■ **Your objective**: Find and copy each line of the data that includes "string".

● ● ●

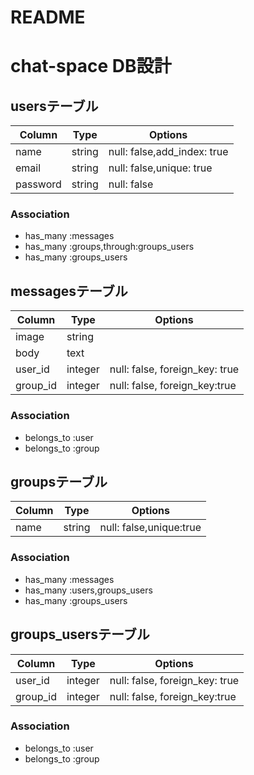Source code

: # README

# chat-space DB設計
## usersテーブル
|Column|Type|Options|
|------|----|-------|
|name|string|null: false,add_index: true|
|email|string|null: false,unique: true|
|password|string|null: false|
### Association
- has_many :messages
- has_many :groups,through:groups_users
- has_many :groups_users

## messagesテーブル
|Column|Type|Options|
|------|----|-------|
|image|string||
|body|text||
|user_id|integer|null: false, foreign_key: true|
|group_id|integer|null: false, foreign_key:true|
### Association
- belongs_to :user
- belongs_to :group

## groupsテーブル
|Column|Type|Options|
|------|----|-------|
|name|string|null: false,unique:true|
### Association
- has_many :messages
- has_many :users,groups_users
- has_many :groups_users

## groups_usersテーブル
|Column|Type|Options|
|------|----|-------|
|user_id|integer|null: false, foreign_key: true|
|group_id|integer|null: false, foreign_key:true|
### Association
- belongs_to :user
- belongs_to :group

● ● ●

■ **Written response**:
|name|string|null: false,add_index: true|
|email|string|null: false,unique: true|
|password|string|null: false|
|image|string||
|name|string|null: false,unique:true|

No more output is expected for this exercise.